My new bishop, Caleb Lawrence, gave me a couple of pieces of advice: First of all, he said, you'll need a decent vehicle. You've got a total of 266 kilometres a Sunday to drive in all sorts of weather in order to lead services in two communities (Chibougamau and Waswanipi River in northern Quebec). Secondly, you need to learn to play an instrument because, in addition, you'll be responsible for a number of small outlying native settlements in the region - collections of plywood shacks dotted about here and there - and there'll be no other music there.
So I quickly learned a dozen chords on the mandolin (Caleb's other suggestion had been the accordon!) since one of my chums in the congregation in Victoria, where I was curate, was willing, not only to teach me the mandolin, but to let me help him lead music at the beginning of the service at St Philip's during the few months that remained before I left for the north. I built up a tidy repertoire of simple hymns and choruses.
The Chibougabus was a 1984 Toyota Landcruiser with a long wheelbase. It had interior heaters back and front, four-wheel-drive (obviously) and could fire itself through a deep snow-drift on a lonely road like a tank.
The problem was starting it in intense cold - minus fifty (celsius) in Chibougamau on one morning in 1988 - because diesel, even the winterized diesel available in Canada, tends to thicken up in the cold. It was necessary to plug the Chibougabus into the mains overnight at three points: The vehicle had a standark block heater to warm the engine block. It had an oil-pan heater to keep the engine oil from turning into tar and it had a battery heater which warmed the two batteries. All being well and the electric load not being high enough to blow the fuse on the outdoor electric socket, you could start your vehicle in the morning without too much noise and banging about.

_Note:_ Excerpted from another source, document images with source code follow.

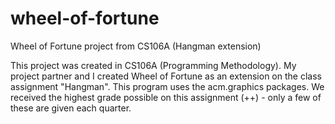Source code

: # wheel-of-fortune
Wheel of Fortune project from CS106A (Hangman extension)

This project was created in CS106A (Programming Methodology). My project partner and I created Wheel of Fortune 
as an extension on the class assignment "Hangman". This program uses the acm.graphics packages. We received the 
highest grade possible on this assignment (++) - only a few of these are given each quarter.
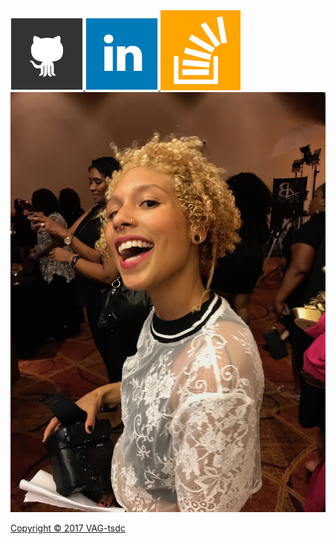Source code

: <a href="https://github.com/vag-tsdc" target="_blank">
<img src="assets/images/github-128.png" class="social" alt="GitHub" />
</a>

<a href="https://www.linkedin.com/in/vagtsdc/" target="_blank">
<img src="assets/images/linkedin-128.png" class="social" alt="LinkedIn" />
</a>

<a href="https://stackexchange.com/users/11787824/victoria-griggs" target="_blank">
<img src="assets/images/stackoverflow-128.png" class="social" alt="Stack Overflow" />


<a href="index.html">
               
<a href="vag-ex/portfolio.html">
               
<a href="photo-page/index.html">

<a href="contact.html">

 <img src="assets/images/vag.jpg" class="auth-image" alt="Victoria">


 Copyright &copy; 2017 VAG-tsdc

One of the tricks to start a cranky vehicle in the cold is to open the hood, shoot a little ether from a spray can into the air filter, run around to the drivers side and turn the key. This helped on many a morning.
Safety equipment - tons of the stuff: I carried a pair of snow shoes, a length of rope, a shovel, an axe and two arctic sleeping bags with extra blankets. I also carried about a dozen bricks and a box of 8 hour emergency candles.
One of the tricks of pilots who were ferrying bombers over Greenland during the Second World War was to carry bricks and candles with them in case they had to ditch in some frozen waste along the way. You can build a little oven made of bricks with a few air spaces between them and light a candle inside it. The candle warms the bricks. If you manage to isolate yourself in some tiny part of the plane (or in some part of the Chibougabus with your artic sleeping bag around you and blankets blocking off the rest of the vehicle), you can keep your section liveably warm almost indefinitely.
I was set.
Our regional Dean at the time, the Rector of Val d'Or was, shall we say, a character. He was from south Florida and was a bit crusty. At some point during my last winter in Chibougamau, Sam came over for a visit. He knocked on the door. I let him in and put the coffee on. We sat at the table.
Sam says to me in his raspy voice,
"Rob, I've just looked in the back of your truck and what do I see there? I see ropes. I see a can of ether. I see an axe.
It is no mystery to me that you never get a date."